» **Problem details**
If a line in the records below includes the word "Japan", count it, then give the total and nothing else.

» **Records provided**
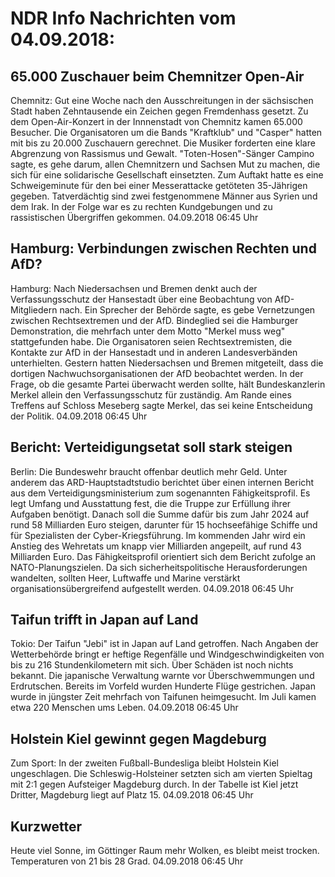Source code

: # NDR Info Nachrichten vom 04.09.2018:


## 65.000 Zuschauer beim Chemnitzer Open-Air
Chemnitz: Gut eine Woche nach den Ausschreitungen in der sächsischen Stadt haben Zehntausende ein Zeichen gegen Fremdenhass gesetzt. Zu dem Open-Air-Konzert in der Innnenstadt von Chemnitz kamen 65.000 Besucher. Die Organisatoren um die Bands "Kraftklub" und "Casper" hatten mit bis zu 20.000 Zuschauern gerechnet. Die Musiker forderten eine klare Abgrenzung von Rassismus und Gewalt. "Toten-Hosen"-Sänger Campino sagte, es gehe darum, allen Chemnitzern und Sachsen Mut zu machen, die sich für eine solidarische Gesellschaft einsetzten. Zum Auftakt hatte es eine Schweigeminute für den bei einer Messerattacke getöteten 35-Jährigen gegeben. Tatverdächtig sind zwei festgenommene Männer aus Syrien und dem Irak. In der Folge war es zu rechten Kundgebungen und zu rassistischen Übergriffen gekommen. 04.09.2018 06:45 Uhr 

## Hamburg: Verbindungen zwischen Rechten und AfD?
Hamburg: Nach Niedersachsen und Bremen denkt auch der Verfassungsschutz der Hansestadt über eine Beobachtung von AfD-Mitgliedern nach. Ein Sprecher der Behörde sagte, es gebe Vernetzungen zwischen Rechtsextremen und der AfD. Bindeglied sei die Hamburger Demonstration, die mehrfach unter dem Motto "Merkel muss weg" stattgefunden habe. Die Organisatoren seien Rechtsextremisten, die Kontakte zur AfD in der Hansestadt und in anderen Landesverbänden unterhielten. Gestern hatten Niedersachsen und Bremen mitgeteilt, dass die dortigen Nachwuchsorganisationen der AfD beobachtet werden. In der Frage, ob die gesamte Partei überwacht werden sollte, hält Bundeskanzlerin Merkel allein den Verfassungsschutz für zuständig. Am Rande eines Treffens auf Schloss Meseberg sagte Merkel, das sei keine Entscheidung der Politik. 04.09.2018 06:45 Uhr 

## Bericht: Verteidigungsetat soll stark steigen
Berlin: Die Bundeswehr braucht offenbar deutlich mehr Geld. Unter anderem das ARD-Hauptstadtstudio berichtet über einen internen Bericht aus dem Verteidigungsministerium zum sogenannten Fähigkeitsprofil. Es legt Umfang und Ausstattung fest, die die Truppe zur Erfüllung ihrer Aufgaben benötigt. Danach soll die Summe dafür bis zum Jahr 2024 auf rund 58 Milliarden Euro steigen, darunter für 15 hochseefähige Schiffe und für Spezialisten der Cyber-Kriegsführung. Im kommenden Jahr wird ein Anstieg des Wehretats um knapp vier Milliarden angepeilt, auf rund 43 Milliarden Euro. Das Fähigkeitsprofil orientiert sich dem Bericht zufolge an NATO-Planungszielen. Da sich sicherheitspolitische Herausforderungen wandelten, sollten Heer, Luftwaffe und Marine verstärkt organisationsübergreifend aufgestellt werden. 04.09.2018 06:45 Uhr 

## Taifun trifft in Japan auf Land
Tokio: Der Taifun "Jebi" ist in Japan auf Land getroffen. Nach Angaben der Wetterbehörde bringt er heftige Regenfälle und Windgeschwindigkeiten von bis zu 216 Stundenkilometern mit sich. Über Schäden ist noch nichts bekannt. Die japanische Verwaltung warnte vor Überschwemmungen und Erdrutschen. Bereits im Vorfeld wurden Hunderte Flüge gestrichen. Japan wurde in jüngster Zeit mehrfach von Taifunen heimgesucht. Im Juli kamen etwa 220 Menschen ums Leben. 04.09.2018 06:45 Uhr 

## Holstein Kiel gewinnt gegen Magdeburg
Zum Sport: In der zweiten Fußball-Bundesliga bleibt Holstein Kiel ungeschlagen. Die Schleswig-Holsteiner setzten sich am vierten Spieltag mit 2:1 gegen Aufsteiger Magdeburg durch. In der Tabelle ist Kiel jetzt Dritter, Magdeburg liegt auf Platz 15. 04.09.2018 06:45 Uhr 

## Kurzwetter
Heute viel Sonne, im Göttinger Raum mehr Wolken, es bleibt meist trocken. Temperaturen von 21 bis 28 Grad. 04.09.2018 06:45 Uhr 
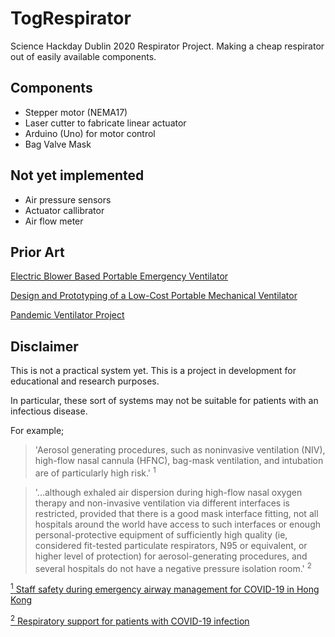 # TogRespirator

Science Hackday Dublin 2020 Respirator Project. Making a cheap respirator out of easily available components.


## Components

 - Stepper motor (NEMA17)
 - Laser cutter to fabricate linear actuator
 - Arduino (Uno) for motor control
 - Bag Valve Mask

## Not yet implemented

 - Air pressure sensors
 - Actuator callibrator
 - Air flow meter


## Prior Art

[Electric Blower Based Portable Emergency Ventilator](https://digitalcommons.usu.edu/cgi/viewcontent.cgi?referer=https://www.google.com/&httpsredir=1&article=1016&context=spacegrant)

[Design and Prototyping of a Low-Cost Portable Mechanical Ventilator](https://web.mit.edu/2.75/projects/DMD_2010_Al_Husseini.pdf)

[Pandemic Ventilator Project](http://panvent.blogspot.com/)

## Disclaimer

This is not a practical system yet. This is a project in development for educational and research purposes.

In particular, these sort of systems may not be suitable for patients with an infectious disease.

For example;

>'Aerosol generating procedures, such as noninvasive ventilation (NIV), high-flow nasal cannula (HFNC), bag-mask ventilation, and intubation are of particularly high risk.' <sup>1</sup>

>'...although exhaled air dispersion during high-flow nasal oxygen therapy and non-invasive ventilation via different interfaces is restricted, provided that there is a good mask interface fitting, not all hospitals around the world have access to such interfaces or enough personal-protective equipment of sufficiently high quality (ie, considered fit-tested particulate respirators, N95 or equivalent,
or higher level of protection) for aerosol-generating procedures, and several hospitals do not have a negative pressure isolation room.' <sup>2</sup>

[<sup>1</sup> Staff safety during emergency airway management for COVID-19 in Hong Kong](https://www.thelancet.com/action/showPdf?pii=S2213-2600%2820%2930084-9)

[<sup>2</sup> Respiratory support for patients with COVID-19 infection](https://www.thelancet.com/action/showPdf?pii=S2213-2600%2820%2930110-7) 


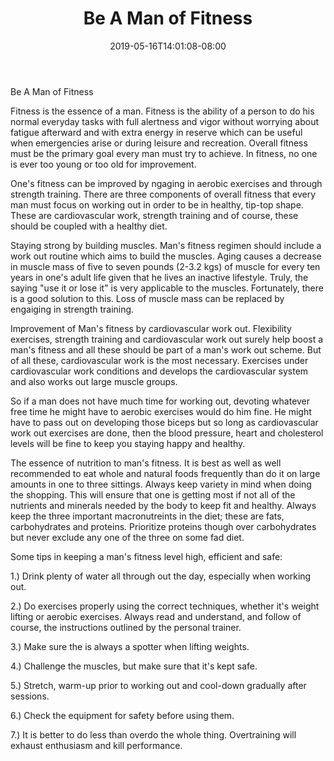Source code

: ﻿---
title: "Be A Man of Fitness"
date: 2019-05-16T14:01:08-08:00
description: "Fitness Tips for Web Success"
featured_image: "/images/Fitness.jpg"
tags: ["Fitness"]
---

Be A Man of Fitness

Fitness is the essence of a man. Fitness is the ability of a person to do his normal everyday tasks with full alertness and vigor without worrying about fatigue afterward and with extra energy in reserve which can be useful when emergencies arise or during leisure and recreation. Overall fitness must be the primary goal every man must try to achieve. In fitness, no one is ever too young or too old for improvement. 

One's fitness can be improved by ngaging in aerobic exercises and through strength training. There are three components of overall fitness that every man must focus on working out in order to be in healthy, tip-top shape. These are cardiovascular work, strength training and of course, these should be coupled with a healthy diet.

Staying strong by building muscles. Man's fitness regimen should include a work out routine which aims to build the muscles. Aging causes a decrease in muscle mass of five to seven pounds (2-3.2 kgs) of muscle for every ten years in one's adult life given that he lives an inactive lifestyle. Truly, the saying "use it or lose it" is very applicable to the muscles. Fortunately, there is a good solution to this. Loss of muscle mass can be replaced by engaiging in strength training.

Improvement of Man's fitness by cardiovascular work out. Flexibility exercises, strength training and cardiovascular work out surely help boost a man's fitness and all these should be part of a man's work out scheme. But of all these, cardiovascular work is the most necessary. Exercises under cardiovascular work conditions and develops the cardiovascular system and also works out large muscle groups. 

So if a man does not have much time for working out, devoting whatever free time he might have to aerobic exercises would do him fine. He might have to pass out on developing those biceps but so long as cardiovascular work out exercises are done, then the blood pressure, heart and cholesterol levels will be fine to keep you staying happy and healthy.

The essence of nutrition to man's fitness. It is best as well as well recommended to eat whole and natural foods frequently than do it on large amounts in one to three sittings. Always keep variety in mind when doing the shopping. This will ensure that one is getting most if not all of the nutrients and minerals needed by the body to keep fit and healthy. Always keep the three important macronutreints in the diet; these are fats, carbohydrates and proteins. Prioritize proteins though over carbohydrates but never exclude any one of the three on some fad diet.

Some tips in keeping a man's fitness level high, efficient and safe:

1.) Drink plenty of water all through out the day, especially when working out.

2.) Do exercises properly using the correct techniques, whether it's weight lifting or aerobic exercises. Always read and understand, and follow of course, the instructions outlined by the personal trainer.

3.) Make sure the is always a spotter when lifting weights.

4.) Challenge the muscles, but make sure that it's kept safe.

5.) Stretch, warm-up prior to working out and cool-down gradually after sessions.

6.) Check the equipment for safety before using them.

7.) It is better to do less than overdo the whole thing. Overtraining will exhaust enthusiasm and kill performance.








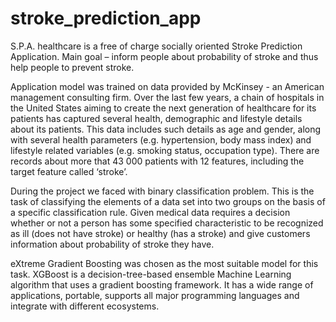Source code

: # stroke_prediction_app
S.P.A. healthcare is a free of charge socially oriented Stroke Prediction Application. 
Main goal – inform people about probability of stroke and thus help people to prevent stroke.

Application model was trained on data provided by McKinsey - an American management consulting firm. Over the last few years, a chain of hospitals in the United States aiming to create the next generation of healthcare for its patients has captured several health, demographic and lifestyle details about its patients. This data includes such details as age and gender, along with several health parameters (e.g. hypertension, body mass index) and lifestyle related variables (e.g. smoking status, occupation type). There are records about more that 43 000 patients with 12 features, including the target feature called ‘stroke’.

During the project we faced with binary classification problem. This is the task of classifying the elements of a data set into two groups on the basis of a specific classification rule. Given medical data requires a decision whether or not a person has some specified characteristic to be recognized as ill (does not have stroke) or healthy (has a stroke) and give customers information about probability of stroke they have.

eXtreme Gradient Boosting was chosen as the most suitable model for this task. XGBoost is a decision-tree-based ensemble Machine Learning algorithm that uses a gradient boosting framework. It has a wide range of applications, portable, supports all major programming languages and integrate with different ecosystems.
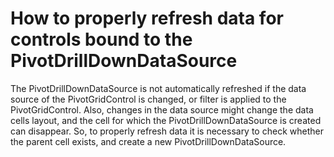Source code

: # How to properly refresh data for controls bound to the PivotDrillDownDataSource


<p>The PivotDrillDownDataSource is not automatically refreshed if the data source of the PivotGridControl is changed, or filter is applied to the PivotGridControl. Also, changes in the data source might change the data cells layout, and the cell for which the PivotDrillDownDataSource is created can disappear. So, to properly refresh data it is necessary to check whether the parent cell exists, and create a new PivotDrillDownDataSource.</p>

<br/>


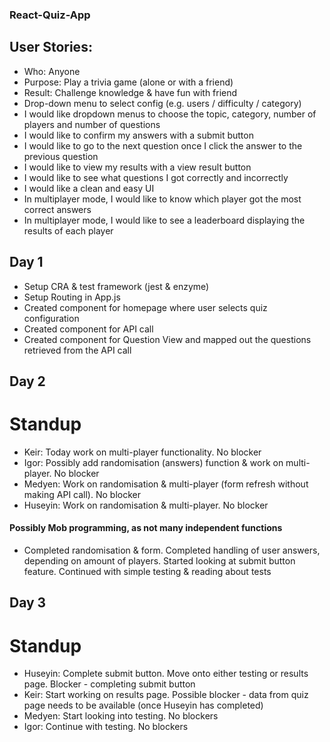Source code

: ### React-Quiz-App
## User Stories:
* Who: Anyone
* Purpose: Play a trivia game (alone or with a friend)
* Result: Challenge knowledge & have fun with friend
* Drop-down menu to select config (e.g. users / difficulty / category)
* I would like dropdown menus to choose the topic, category, number of players and number of questions
* I would like to confirm my answers with a submit button
* I would like to go to the next question once I click the answer to the previous question
* I would like to view my results with a view result button 
* I would like to see what questions I got correctly and incorrectly 
* I would like a clean and easy UI
* In multiplayer mode, I would like to know which player got the most correct answers
* In multiplayer mode, I would like to see a leaderboard displaying the results of each player
## Day 1
* Setup CRA & test framework (jest & enzyme)
* Setup Routing in App.js
* Created component for homepage where user selects quiz configuration
* Created component for API call
* Created component for Question View and mapped out the questions retrieved from the API call
## Day 2
# Standup
* Keir: Today work on multi-player functionality. No blocker
* Igor: Possibly add randomisation (answers) function & work on multi-player. No blocker
* Medyen: Work on randomisation & multi-player (form refresh without making API call). No blocker
* Huseyin: Work on randomisation & multi-player. No blocker
#### Possibly Mob programming, as not many independent functions
* Completed randomisation & form. Completed handling of user answers, depending on amount of players. Started looking at submit button feature. Continued with simple testing & reading about tests
## Day 3
# Standup
* Huseyin: Complete submit button. Move onto either testing or results page. Blocker - completing submit button
* Keir: Start working on results page. Possible blocker - data from quiz page needs to be available (once Huseyin has completed)
* Medyen: Start looking into testing. No blockers
* Igor: Continue with testing. No blockers
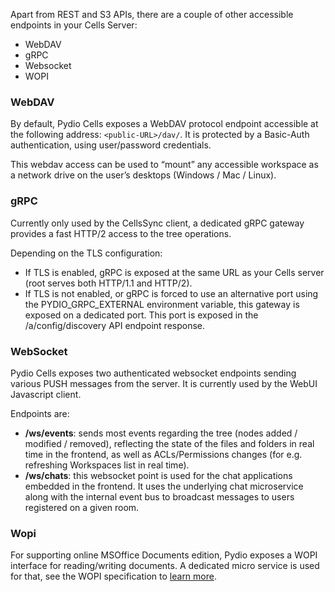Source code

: Apart from REST and S3 APIs, there are a couple of other accessible endpoints in your Cells Server:

- WebDAV
- gRPC
- Websocket
- WOPI

### WebDAV

By default, Pydio Cells exposes a WebDAV protocol endpoint accessible at the following address: `<public-URL>/dav/`. It is protected by a Basic-Auth authentication, using user/password credentials.

This webdav access can be used to “mount” any accessible workspace as a network drive on the user’s desktops (Windows / Mac / Linux).

### gRPC

Currently only used by the CellsSync client, a dedicated gRPC gateway provides a fast HTTP/2 access to the tree operations.

Depending on the TLS configuration:

- If TLS is enabled, gRPC is exposed at the same URL as your Cells server (root serves both HTTP/1.1 and HTTP/2).
- If TLS is not enabled, or gRPC is forced to use an alternative port using the PYDIO_GRPC_EXTERNAL environment variable, this gateway is exposed on a dedicated port. This port is exposed in the /a/config/discovery API endpoint response.

### WebSocket

Pydio Cells exposes two authenticated websocket endpoints sending various PUSH messages from the server. It is currently used by the WebUI Javascript client.

Endpoints are:

- **/ws/events**: sends most events regarding the tree (nodes added / modified / removed), reflecting the state of the files and folders in real time in the frontend, as well as ACLs/Permissions changes (for e.g. refreshing Workspaces list in real time).
- **/ws/chats**: this websocket point is used for the chat applications embedded in the frontend. It uses the underlying chat microservice along with the internal event bus to broadcast messages to users registered on a given room.  

### Wopi

For supporting online MSOffice Documents edition, Pydio exposes a WOPI interface for reading/writing documents. A dedicated micro service is used for that, see the WOPI specification to [learn more](https://wopi.readthedocs.io/en/latest/).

» **Solution to this problem**
2